Find the number of positive integer pairs (a,b) such that $${2a-1 \over b} ,{2b-1 \over a}$$ are integers

(A)1

(B)2

(C)3

(D) more than 3

Now I don't really know what the general approach to these type of questions are. All I could deduce is that a,b are odd as the numerator of both expressions in numerator are odd. Also by checking (1,1) (3,5) and (5,3) are a few cases which appear to satisfy it, but how to prove how many are their ??

There are several ways to determine how many solutions exists, with one method being to find what all of the solutions are. This is what I will show here for your particular problem.

Since $$a,b$$ are positive integers, then $$2a - 1$$ and $$2b - 1$$ are odd, positive integers. For $$\frac{2a - 1}{b}$$ and $$\frac{2b - 1}{a}$$ to both be integers requires that $$a$$ and $$b$$ be odd, with the resulting integers from those fractions also being positive & odd.

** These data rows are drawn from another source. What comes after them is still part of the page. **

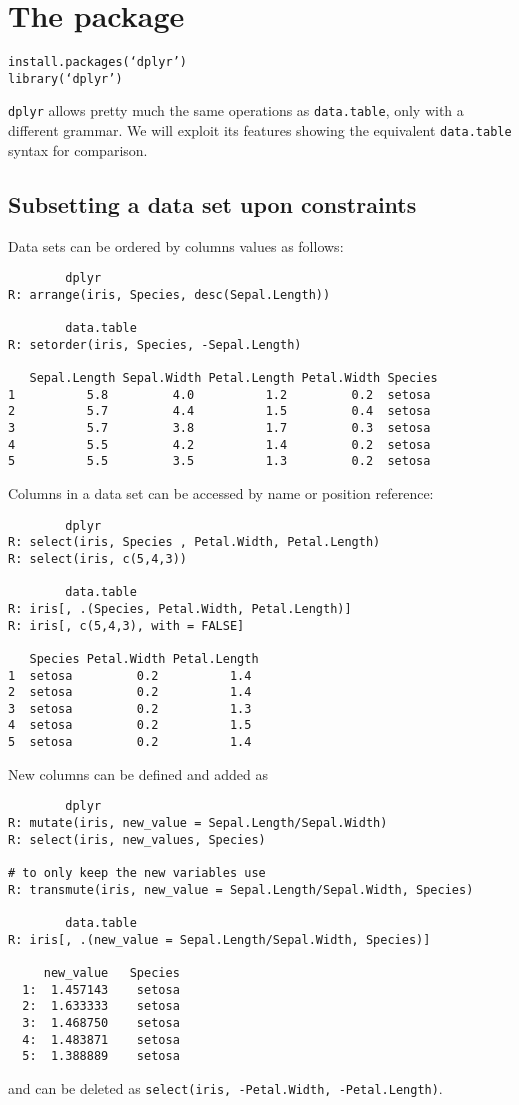 \chapter{The  package}\label{sec: dplyr}
\texttt{install.packages(`dplyr')}\\
\texttt{library(`dplyr')}
\bigskip 

\texttt{dplyr} allows pretty much the same operations as
\texttt{data.table}, only with a different grammar. We
will exploit its features showing the equivalent
\texttt{data.table} syntax for comparison.

\section{Subsetting a data set upon constraints}
Data sets can be ordered by columns values as
follows:
\begin{verbatim}
		dplyr
R: arrange(iris, Species, desc(Sepal.Length))
 
 		data.table
R: setorder(iris, Species, -Sepal.Length)
 
   Sepal.Length Sepal.Width Petal.Length Petal.Width Species
1          5.8         4.0          1.2         0.2  setosa
2          5.7         4.4          1.5         0.4  setosa
3          5.7         3.8          1.7         0.3  setosa
4          5.5         4.2          1.4         0.2  setosa
5          5.5         3.5          1.3         0.2  setosa
\end{verbatim}

Columns in a data set can be accessed by name
or position reference:
\begin{verbatim}
		dplyr
R: select(iris, Species , Petal.Width, Petal.Length)
R: select(iris, c(5,4,3))
 
		data.table
R: iris[, .(Species, Petal.Width, Petal.Length)]
R: iris[, c(5,4,3), with = FALSE]

   Species Petal.Width Petal.Length
1  setosa         0.2          1.4
2  setosa         0.2          1.4
3  setosa         0.2          1.3
4  setosa         0.2          1.5
5  setosa         0.2          1.4
\end{verbatim}
New columns can be defined and added as
\begin{verbatim}
		dplyr
R: mutate(iris, new_value = Sepal.Length/Sepal.Width)
R: select(iris, new_values, Species)

# to only keep the new variables use
R: transmute(iris, new_value = Sepal.Length/Sepal.Width, Species)

		data.table
R: iris[, .(new_value = Sepal.Length/Sepal.Width, Species)]

     new_value   Species
  1:  1.457143    setosa
  2:  1.633333    setosa
  3:  1.468750    setosa
  4:  1.483871    setosa
  5:  1.388889    setosa
\end{verbatim}
and can be deleted as 
\texttt{select(iris, -Petal.Width, -Petal.Length)}.
\bigskip

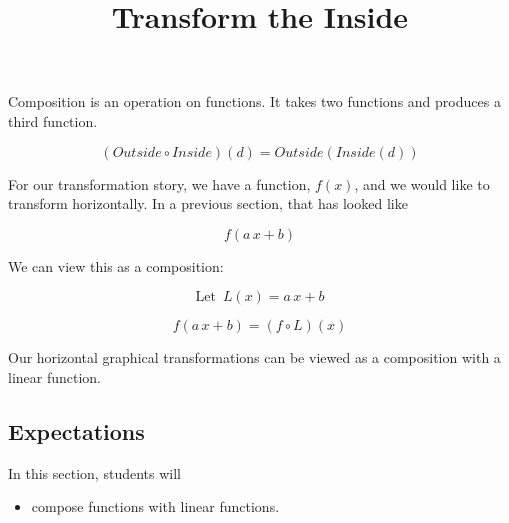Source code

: \documentclass{ximera}
\title{Transform the Inside}
\begin{document}
\begin{abstract}
\end{abstract}
\maketitle






Composition is an operation on functions.  It takes two functions and produces a third function.


\[  (Outside \circ Inside)(d) = Outside(Inside(d))    \]


For our transformation story, we have a function, $f(x)$, and we would like to transform horizontally.  In a previous section, that has looked like


\[   f(a \, x + b)  \]


We can view this as a composition:


\[  \text{Let } \, L(x) = a \, x + b   \]


\[   f(a \, x + b)  = (f \circ L)(x)\]



Our horizontal graphical transformations can be viewed as a composition with a linear function.





\subsection{Expectations}


\begin{sectionOutcomes}
In this section, students will 

\begin{itemize}
\item compose functions with linear functions.
\end{itemize}
\end{sectionOutcomes}
\end{document}
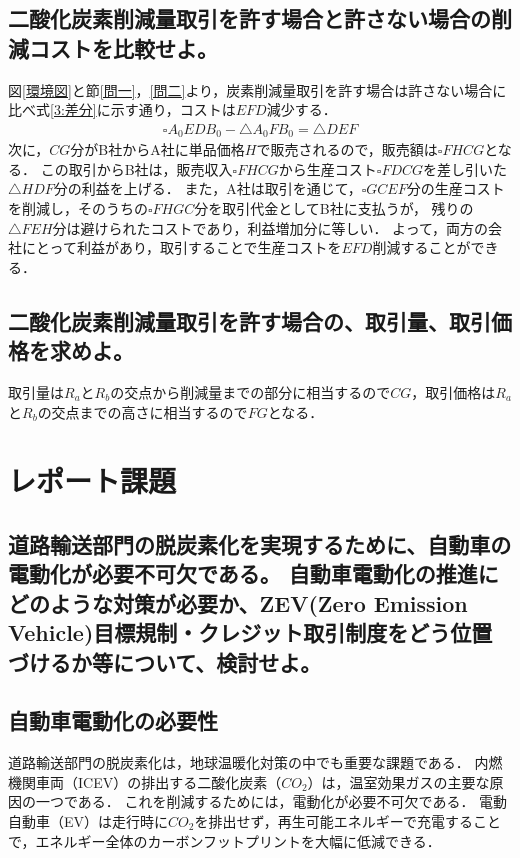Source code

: \documentclass[titlepage,a4paper]{jsarticle}
\begin{document}
\subsection{二酸化炭素削減量取引を許す場合と許さない場合の削減コストを比較せよ。}
図\ref{環境図}と節\ref{問一}，\ref{問二}より，炭素削減量取引を許す場合は許さない場合に比べ式\eqref{3:差分}に示す通り，コストは$EFD$減少する．
\begin{align}
  \square A_0EDB_0 - \triangle A_0FB_0 = \triangle DEF\label{3:差分}
\end{align}
次に，$CG$分がB社からA社に単品価格$H$で販売されるので，販売額は$\square FHCG$となる．
この取引からB社は，販売収入$\square FHCG$から生産コスト$\square FDCG$を差し引いた$\triangle HDF$分の利益を上げる．
また，A社は取引を通じて，$\square GCEF$分の生産コストを削減し，そのうちの$\square FHGC$分を取引代金としてB社に支払うが，
残りの$\triangle FEH$分は避けられたコストであり，利益増加分に等しい．
よって，両方の会社にとって利益があり，取引することで生産コストを$EFD$削減することができる．

\subsection{二酸化炭素削減量取引を許す場合の、取引量、取引価格を求めよ。}
取引量は$R_a$と$R_b$の交点から削減量までの部分に相当するので$CG$，取引価格は$R_a$と$R_b$の交点までの高さに相当するので$FG$となる．

\section{レポート課題}
\renewcommand{\thesubsection}{\arabic{subsection}}
\subsection*{道路輸送部門の脱炭素化を実現するために、自動車の電動化が必要不可欠である。
  自動車電動化の推進にどのような対策が必要か、ZEV(Zero Emission Vehicle)目標規制・クレジット取引制度をどう位置づけるか等について、検討せよ。}
\subsection{自動車電動化の必要性}
道路輸送部門の脱炭素化は，地球温暖化対策の中でも重要な課題である．
内燃機関車両（ICEV）の排出する二酸化炭素（$CO_2$）は，温室効果ガスの主要な原因の一つである．
これを削減するためには，電動化が必要不可欠である．
電動自動車（EV）は走行時に$CO_2$を排出せず，再生可能エネルギーで充電することで，エネルギー全体のカーボンフットプリントを大幅に低減できる．
\end{document}
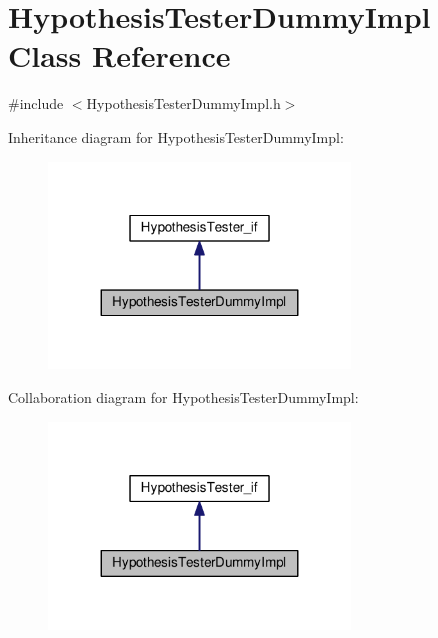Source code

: \hypertarget{class_hypothesis_tester_dummy_impl}{}\section{Hypothesis\+Tester\+Dummy\+Impl Class Reference}
\label{class_hypothesis_tester_dummy_impl}


{\ttfamily \#include $<$Hypothesis\+Tester\+Dummy\+Impl.\+h$>$}



Inheritance diagram for Hypothesis\+Tester\+Dummy\+Impl\+:
\nopagebreak
\begin{figure}[H]
\begin{center}
\leavevmode
\includegraphics[width=227pt]{class_hypothesis_tester_dummy_impl__inherit__graph}
\end{center}
\end{figure}


Collaboration diagram for Hypothesis\+Tester\+Dummy\+Impl\+:
\nopagebreak
\begin{figure}[H]
\begin{center}
\leavevmode
\includegraphics[width=227pt]{class_hypothesis_tester_dummy_impl__coll__graph}
\end{center}
\end{figure}
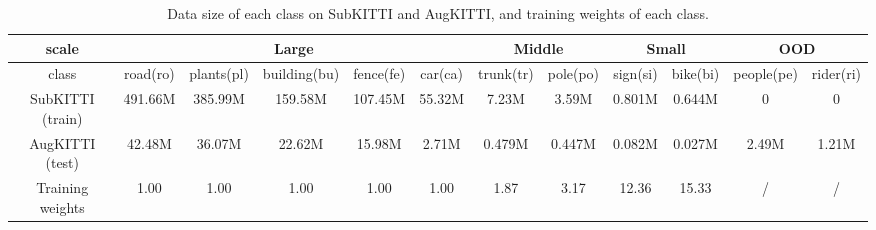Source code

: \documentclass[journal]{IEEEtran}
\begin{document}
\begin{table*}[b]
	\centering
	\renewcommand{\arraystretch}{1.3}
	\caption{Data size of each class on SubKITTI and AugKITTI, and training weights of each class.}
	\begin{tabular}{c|ccccc|cc|cc|cc}
		\hline
		scale & \multicolumn{5}{c|}{Large}    & \multicolumn{2}{c|}{Middle}    & \multicolumn{2}{c|}{Small}    & \multicolumn{2}{c}{OOD}  \\ \hline
		class & road(ro)    & plants(pl)    & building(bu) & fence(fe)   & car(ca)    & trunk(tr)  & pole(po) & sign(si) &  bike(bi) & people(pe) & rider(ri)\\ \hline	
		SubKITTI (train) & 491.66M & 385.99M & 159.58M & 107.45M & 55.32M & 7.23M & 3.59M & 0.801M & 0.644M & 0 & 0  \\
		AugKITTI (test) & 42.48M & 36.07M & 22.62M & 15.98M & 2.71M & 0.479M & 0.447M & 0.082M & 0.027M & 2.49M & 1.21M  \\ \hline
		Training weights & 1.00 & 1.00 & 1.00 & 1.00 & 1.00 & 1.87 & 3.17 & 12.36 & 15.33 & / & / \\
		\hline
	\end{tabular}	
	\label{tab:dataset2}
	\vspace{-3mm}
\end{table*}

%
%	
%	

\end{document}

In particular, you have for some odd, positive integers $$i$$ and $$j$$ that

$$\frac{2a - 1}{b} = i \implies 2a - 1 = ib \implies 2a = ib + 1 \tag{1}\label{eq1A}$$

$$\frac{2b - 1}{a} = j \implies 2b - 1 = ja \implies 4b - 2 = j(2a) \tag{2}\label{eq2A}$$

Substituting \eqref{eq1A} into \eqref{eq2A}, rearranging and factoring gives

\begin{equation}\begin{aligned} 4b - 2 & = j(ib + 1) \\ 4b - jib & = j + 2 \\ (4 - ji)b & = j + 2 \end{aligned}\end{equation}\tag{3}\label{eq3A}

Since $$b$$ and $$j + 2$$ are both positive, $$4 - ji$$ must also be positive. As $$i,j$$ are odd, positive integers, the only $$3$$ possibilities for them are $$i = j = 1$$, $$i = 1, j = 3$$ and $$i = 3, j = 1$$. Substituting these into \eqref{eq3A} to get $$b$$ and then substituting the values into \eqref{eq2A} to get $$a$$ gives $$(a,b) = (1,1)$$, $$(a,b) = (3, 5)$$ and $$(a,b) = (5,3)$$, respectively. This matches what you already determined to be $$3$$ solutions, but it also shows there are no others.

So $$a=\dfrac{\alpha b+1}{2}$$ for some integer $$\alpha$$, putting in $$\dfrac{2b-1}{a}=\dfrac{4b-2}{\alpha b+1}=k \in \mathbb{N}$$, if $$b>0$$, and $$a>0$$ $$\alpha\in [1, 3]$$ since for $$|\alpha|\ge 4$$, $$\left|\dfrac{4b-2}{\alpha b+1}\right|<1$$. $$k$$ can be $$1$$ when $$\alpha=3$$; $$\alpha=2$$ is not possible, $$\alpha=1$$ you can get $$k=1, 3$$. There are $$3$$ positives solutions. The one you found.